Mateusz Morawiecki podkreślał, że zapora jest wyrazem "skuteczności, odpowiedzialności, przezorności i przewidywalności" rządu.
- Ta zapora oddziela nas od ponurej dyktatury Łukaszenki. To państwo policyjnej dyktatury, które jest współodpowiedzialne za agresję na Ukrainę, stąd wyruszały w lutym wojska na Kijów, do dziś rakiety z Białorusi mordują cywilów ukraińskich - konstrukcję chwalił minister spraw wewnętrznych i administracji Mariusz Kamiński.
Dodał przy tym, że rozróżnia dyktaturę białoruską oraz naród i opozycję białoruską:
- Każdy Białorusin który będzie szukał schronienia w Polsce te schronienie znajdzie, a my znajdziemy furtki, by mógł tu żyć bezpiecznie - zadeklarował.

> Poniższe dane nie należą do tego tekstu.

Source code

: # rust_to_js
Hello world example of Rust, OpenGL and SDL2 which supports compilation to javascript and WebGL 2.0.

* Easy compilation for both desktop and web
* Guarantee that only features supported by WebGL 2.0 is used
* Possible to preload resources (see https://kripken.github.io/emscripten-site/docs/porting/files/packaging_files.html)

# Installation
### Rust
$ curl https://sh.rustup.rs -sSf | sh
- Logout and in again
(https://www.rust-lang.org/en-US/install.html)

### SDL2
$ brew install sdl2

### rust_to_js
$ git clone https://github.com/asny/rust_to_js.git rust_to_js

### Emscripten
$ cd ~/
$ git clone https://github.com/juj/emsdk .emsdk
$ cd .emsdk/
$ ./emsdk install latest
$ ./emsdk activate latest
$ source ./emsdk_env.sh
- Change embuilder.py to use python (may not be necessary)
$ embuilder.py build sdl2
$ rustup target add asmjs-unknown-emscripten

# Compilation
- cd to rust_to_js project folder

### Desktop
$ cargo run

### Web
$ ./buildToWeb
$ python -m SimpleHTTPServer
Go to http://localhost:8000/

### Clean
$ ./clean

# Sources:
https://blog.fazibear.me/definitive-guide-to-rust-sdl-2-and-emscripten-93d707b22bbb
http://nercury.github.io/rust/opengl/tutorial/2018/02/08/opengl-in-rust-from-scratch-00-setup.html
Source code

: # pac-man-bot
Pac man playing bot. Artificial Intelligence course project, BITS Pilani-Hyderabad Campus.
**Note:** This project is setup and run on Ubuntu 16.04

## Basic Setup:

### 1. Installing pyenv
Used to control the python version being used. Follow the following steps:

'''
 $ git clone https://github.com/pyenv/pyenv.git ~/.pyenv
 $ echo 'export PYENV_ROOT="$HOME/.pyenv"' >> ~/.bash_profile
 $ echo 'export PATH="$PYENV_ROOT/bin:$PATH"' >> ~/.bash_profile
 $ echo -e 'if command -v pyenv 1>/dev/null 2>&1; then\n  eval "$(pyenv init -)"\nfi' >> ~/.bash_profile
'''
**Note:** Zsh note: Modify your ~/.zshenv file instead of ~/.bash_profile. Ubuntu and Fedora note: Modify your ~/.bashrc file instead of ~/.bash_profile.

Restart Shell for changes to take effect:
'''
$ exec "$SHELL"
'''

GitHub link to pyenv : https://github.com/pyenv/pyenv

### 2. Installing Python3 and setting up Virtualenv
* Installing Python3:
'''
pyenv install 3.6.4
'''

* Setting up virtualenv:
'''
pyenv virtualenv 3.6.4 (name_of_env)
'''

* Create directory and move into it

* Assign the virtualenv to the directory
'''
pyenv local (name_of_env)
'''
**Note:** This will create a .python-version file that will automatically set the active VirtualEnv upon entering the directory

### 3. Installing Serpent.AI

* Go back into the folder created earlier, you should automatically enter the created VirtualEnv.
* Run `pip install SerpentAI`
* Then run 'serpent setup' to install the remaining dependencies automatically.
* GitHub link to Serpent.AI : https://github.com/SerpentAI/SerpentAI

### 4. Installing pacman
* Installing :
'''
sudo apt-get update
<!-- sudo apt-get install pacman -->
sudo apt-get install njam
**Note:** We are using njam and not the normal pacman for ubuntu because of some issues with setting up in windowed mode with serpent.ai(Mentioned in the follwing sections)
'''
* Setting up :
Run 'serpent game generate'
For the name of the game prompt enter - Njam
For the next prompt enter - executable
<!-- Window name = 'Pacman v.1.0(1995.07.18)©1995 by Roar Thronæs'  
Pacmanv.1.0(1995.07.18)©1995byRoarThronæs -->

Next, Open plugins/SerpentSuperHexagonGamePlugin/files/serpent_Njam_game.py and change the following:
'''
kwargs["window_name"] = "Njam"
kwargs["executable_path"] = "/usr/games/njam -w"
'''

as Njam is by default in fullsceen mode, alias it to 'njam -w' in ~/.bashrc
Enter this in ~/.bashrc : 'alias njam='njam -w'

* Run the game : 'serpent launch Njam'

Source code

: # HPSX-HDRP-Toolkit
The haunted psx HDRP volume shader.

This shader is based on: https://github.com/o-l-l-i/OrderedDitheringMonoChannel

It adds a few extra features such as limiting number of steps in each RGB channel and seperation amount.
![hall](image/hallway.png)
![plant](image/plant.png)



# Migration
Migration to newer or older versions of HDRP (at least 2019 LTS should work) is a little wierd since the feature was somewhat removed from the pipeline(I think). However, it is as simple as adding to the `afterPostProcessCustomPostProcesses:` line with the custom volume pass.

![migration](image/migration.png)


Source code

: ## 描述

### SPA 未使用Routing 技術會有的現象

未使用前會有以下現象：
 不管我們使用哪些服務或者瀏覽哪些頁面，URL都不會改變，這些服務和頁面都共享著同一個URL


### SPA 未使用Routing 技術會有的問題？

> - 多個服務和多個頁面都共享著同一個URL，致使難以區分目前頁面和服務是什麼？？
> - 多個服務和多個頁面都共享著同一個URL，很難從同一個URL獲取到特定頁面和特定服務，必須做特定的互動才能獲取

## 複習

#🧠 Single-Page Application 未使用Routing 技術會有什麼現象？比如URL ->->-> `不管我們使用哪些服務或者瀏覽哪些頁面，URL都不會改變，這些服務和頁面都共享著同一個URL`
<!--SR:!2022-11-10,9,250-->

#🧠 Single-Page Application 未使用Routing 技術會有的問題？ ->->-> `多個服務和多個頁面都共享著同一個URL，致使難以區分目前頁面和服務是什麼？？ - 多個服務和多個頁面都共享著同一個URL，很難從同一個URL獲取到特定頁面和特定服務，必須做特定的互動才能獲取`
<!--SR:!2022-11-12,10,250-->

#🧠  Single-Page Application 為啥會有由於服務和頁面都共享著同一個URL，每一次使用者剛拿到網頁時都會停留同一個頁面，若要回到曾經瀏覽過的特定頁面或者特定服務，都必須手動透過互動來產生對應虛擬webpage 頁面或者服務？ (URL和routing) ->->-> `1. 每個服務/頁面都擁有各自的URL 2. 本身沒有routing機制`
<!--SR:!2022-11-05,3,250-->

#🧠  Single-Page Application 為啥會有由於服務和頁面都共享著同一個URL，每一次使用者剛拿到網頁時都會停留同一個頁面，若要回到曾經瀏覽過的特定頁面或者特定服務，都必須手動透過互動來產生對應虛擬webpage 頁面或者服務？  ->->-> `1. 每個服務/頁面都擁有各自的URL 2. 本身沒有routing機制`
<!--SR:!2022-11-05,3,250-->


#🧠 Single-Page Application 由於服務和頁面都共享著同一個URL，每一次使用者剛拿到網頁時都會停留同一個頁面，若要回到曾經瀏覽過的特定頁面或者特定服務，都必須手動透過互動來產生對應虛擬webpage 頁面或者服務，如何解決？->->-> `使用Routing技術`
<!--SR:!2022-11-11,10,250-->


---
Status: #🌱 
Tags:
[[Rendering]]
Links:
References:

Prace budowlane nad zaporą zaczęły się 25 stycznia. Panele stalowe (zużyto 49 tys. ton stali) zostały wykonane przez spółki skarbu państwa - konsorcjum Węglokoks, Polimex, Mostostal.

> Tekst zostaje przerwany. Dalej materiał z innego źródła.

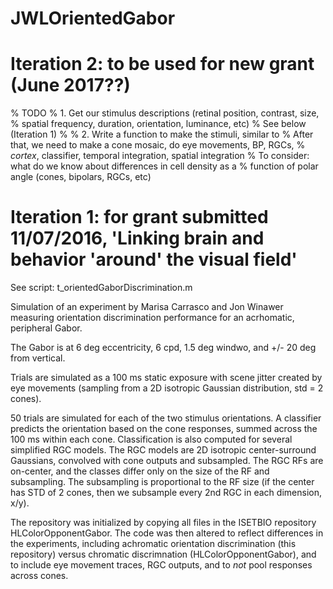 # JWLOrientedGabor


# Iteration 2: to be used for new grant (June 2017??)
% TODO 
%  1. Get our stimulus descriptions (retinal position, contrast, size,
%           spatial frequency, duration, orientation, luminance, etc)
%  See below (Iteration 1)
%
%  2. Write a function to make the stimuli, similar to <vaStimuli>
%  After that, we need to make a cone mosaic, do eye movements, BP, RGCs,
%       *cortex*, classifier, temporal integration, spatial integration
% To consider: what do we know about differences in cell density as a
%   function of polar angle (cones, bipolars, RGCs, etc)

# Iteration 1: for grant submitted 11/07/2016, 'Linking brain and behavior 'around' the visual field'

See script: t_orientedGaborDiscrimination.m

Simulation of an experiment by Marisa Carrasco and Jon Winawer measuring orientation discrimination performance for an acrhomatic, peripheral  Gabor. 

The Gabor is at 6 deg eccentricity, 6 cpd, 1.5 deg windwo, and +/- 20 deg from vertical. 

Trials are simulated as a 100 ms static exposure with scene jitter created by eye movements (sampling from a 2D isotropic Gaussian distribution, std = 2 cones).

50 trials are simulated for each of the two stimulus orientations. A classifier predicts the orientation based on the cone responses, summed across the 100 ms within each cone. Classification is also computed for several simplified RGC models. The RGC models are 2D isotropic center-surround Gaussians, convolved with cone outputs and subsampled. The RGC RFs are on-center, and the classes differ only on the size of the RF and subsampling. The subsampling is proportional to the RF size (if the center has STD of 2 cones, then we subsample every 2nd RGC in each dimension, x/y). 

The repository was initialized by copying all files in the ISETBIO repository HLColorOpponentGabor. The code was then altered to reflect differences in the experiments, including achromatic orientation discrimination (this repository) versus chromatic discrimnation (HLColorOpponentGabor), and to include eye movement traces, RGC outputs, and to *not* pool responses across cones.
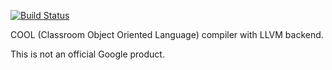 [![Build Status](https://travis-ci.com/rickBuczynski/coolang.svg?branch=master)](https://travis-ci.com/rickBuczynski/coolang)

COOL (Classroom Object Oriented Language) compiler with LLVM backend.

This is not an official Google product. 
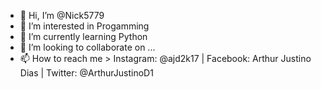 - 👋 Hi, I’m @Nick5779
- 👀 I’m interested in Progamming
- 🌱 I’m currently learning Python
- 💞️ I’m looking to collaborate on ...
- 📫 How to reach me  > Instagram: @ajd2k17 | Facebook: Arthur Justino Dias | Twitter: @ArthurJustinoD1

<!---
Nick5779/Nick5779 is a ✨ special ✨ repository because its `README.md` (this file) appears on your GitHub profile.
You can click the Preview link to take a look at your changes.
--->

- Zostały wykonane w ustalonej cenie, pomimo kryzysu, który pojawił się na świecie - podkreśla odpowiedzialny za koordynacje prac nad zaporą wiceminister Maciej Wąsik.
Samą budową zajęły się firmy Budimex oraz konsorcjum Unibep-Budrex. Obecnie trwa zaś budowa tzw. zapory elektronicznej, na którą złoży się m.in. 2,5 tys. kamer oraz czujniki ruchu i kamery termowizyjne. Wykonuje ją firma Elektrotim.

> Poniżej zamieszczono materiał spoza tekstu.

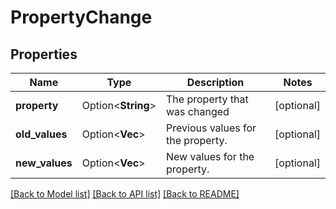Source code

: # PropertyChange

## Properties

Name | Type | Description | Notes
------------ | ------------- | ------------- | -------------
**property** | Option<**String**> | The property that was changed | [optional]
**old_values** | Option<**Vec<String>**> | Previous values for the property. | [optional]
**new_values** | Option<**Vec<String>**> | New values for the property. | [optional]

[[Back to Model list]](../README.md#documentation-for-models) [[Back to API list]](../README.md#documentation-for-api-endpoints) [[Back to README]](../README.md)


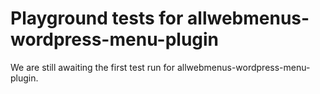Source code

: # Playground tests for allwebmenus-wordpress-menu-plugin
We are still awaiting the first test run for allwebmenus-wordpress-menu-plugin.
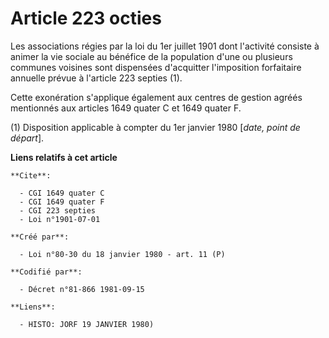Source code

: # Article 223 octies

Les associations régies par la loi du 1er juillet 1901 dont l'activité consiste à animer la vie sociale au bénéfice de la
population d'une ou plusieurs communes voisines sont dispensées d'acquitter l'imposition forfaitaire annuelle prévue à
l'article 223 septies (1).

Cette exonération s'applique également aux centres de gestion agréés mentionnés aux articles 1649 quater C et 1649 quater F.

(1) Disposition applicable à compter du 1er janvier 1980 [*date, point de départ*].

**Liens relatifs à cet article**

	**Cite**:

	  - CGI 1649 quater C
	  - CGI 1649 quater F
	  - CGI 223 septies
	  - Loi n°1901-07-01

	**Créé par**:

	  - Loi n°80-30 du 18 janvier 1980 - art. 11 (P)

	**Codifié par**:

	  - Décret n°81-866 1981-09-15

	**Liens**:

	  - HISTO: JORF 19 JANVIER 1980)
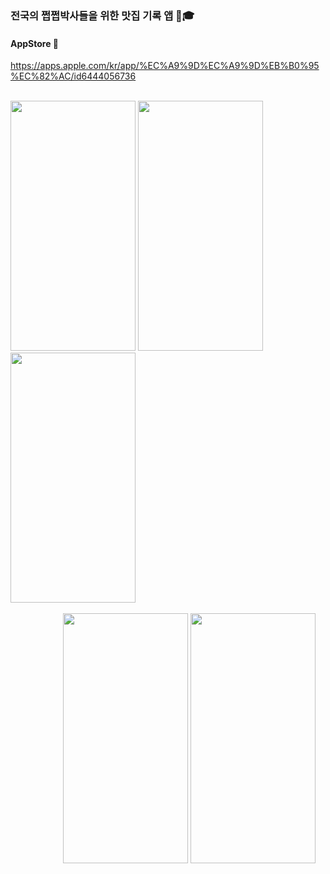 ### 전국의 쩝쩝박사들을 위한 맛집 기록 앱 🐷🎓

#### AppStore 📲 
https://apps.apple.com/kr/app/%EC%A9%9D%EC%A9%9D%EB%B0%95%EC%82%AC/id6444056736
<br/> 
<br/> 

<image src="https://user-images.githubusercontent.com/96823668/198212066-4f3cbfc4-6ffe-4fa5-b779-ad8aec738f37.png" width="200" height="400"> <image src="https://user-images.githubusercontent.com/96823668/198209667-26702db4-674b-448e-a782-1a5dc02da088.png" width="200" height="400">   <image src="https://user-images.githubusercontent.com/96823668/198210120-6b410beb-0b26-4519-9d5f-bba6bb135089.png" width="200" height="400">  
  <br/> 
        <image src="https://user-images.githubusercontent.com/96823668/198210525-288069bd-1862-4135-8415-14ed4abdb5de.png" width="200" height="400">  <image src="https://user-images.githubusercontent.com/96823668/198210813-10e6c372-739d-419b-bfd7-0ec03a10a906.png" width="200" height="400">
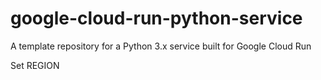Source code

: # google-cloud-run-python-service
A template repository for a Python 3.x service built for Google Cloud Run


Set REGION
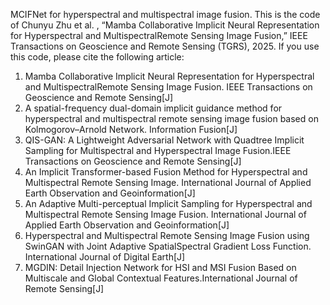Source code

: MCIFNet for hyperspectral and multispectral image fusion. 
This is the code of Chunyu Zhu et al. , “Mamba Collaborative Implicit Neural Representation for Hyperspectral and MultispectralRemote Sensing Image Fusion,” IEEE Transactions on Geoscience and Remote Sensing (TGRS), 2025.
If you use this code, please cite the following article:

1. Mamba Collaborative Implicit Neural Representation for Hyperspectral and MultispectralRemote Sensing Image Fusion. IEEE Transactions on Geoscience and Remote Sensing[J]
2. A spatial-frequency dual-domain implicit guidance method for hyperspectral and multispectral remote sensing image fusion based on Kolmogorov–Arnold Network. Information Fusion[J] 
3. QIS-GAN: A Lightweight Adversarial Network with Quadtree Implicit Sampling for Multispectral and Hyperspectral Image Fusion.IEEE Transactions on Geoscience and Remote Sensing[J]
4. An Implicit Transformer-based Fusion Method for Hyperspectral and Multispectral Remote Sensing Image. International Journal of Applied Earth Observation and Geoinformation[J]
5. An Adaptive Multi-perceptual Implicit Sampling for Hyperspectral and Multispectral Remote Sensing Image Fusion. International Journal of Applied Earth Observation and Geoinformation[J]
6. Hyperspectral and Multispectral Remote Sensing Image Fusion using SwinGAN with Joint Adaptive SpatialSpectral Gradient Loss Function. International Journal of Digital Earth[J]
7. MGDIN: Detail Injection Network for HSI and MSI Fusion Based on Multiscale and Global Contextual Features.International Journal of Remote Sensing[J]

- Do połowy września będziemy mieli także zaporę elektroniczną - zapowiada Maciej Wąsik.
- Bariera inżynieryjna jest bardzo ważnym elementem tego systemu - podkreśla komendant główny straży granicznej Tomasz Praga. - Potrzebny jest czynnik ludzki: zwiększyliśmy nabór do straży granicznej, zwiększyliśmy liczbę osób kierowanych na wschodnią część granicy.
Ponadto wzdłuż całej granicy powstały drogi, tak by błyskawicznie, całodobowo mogły następować interwencje straży granicznej.
Podczas konferencji prasowej w Kuźnicy Mateusz Morawiecki poinformował też, że w budżecie państwa są pieniądze na odbudowę przygranicznych dróg zniszczonych przez ciężki sprzęt. By rozpocząć remonty, najpierw należało jednak skończyć prace przy zaporze.
- Jesteśmy od strony finansowej do odbudowania tych dróg przygotowani - mówił. - Te drogi będą odbudowane nawet w wyższym standardzie niż były do tej pory.
W 2021 r. polską granicę próbowało nielegalnie przekroczyć około 40 tys. osób. Przez minione pół roku 2022 r. było to 6 tys. osób.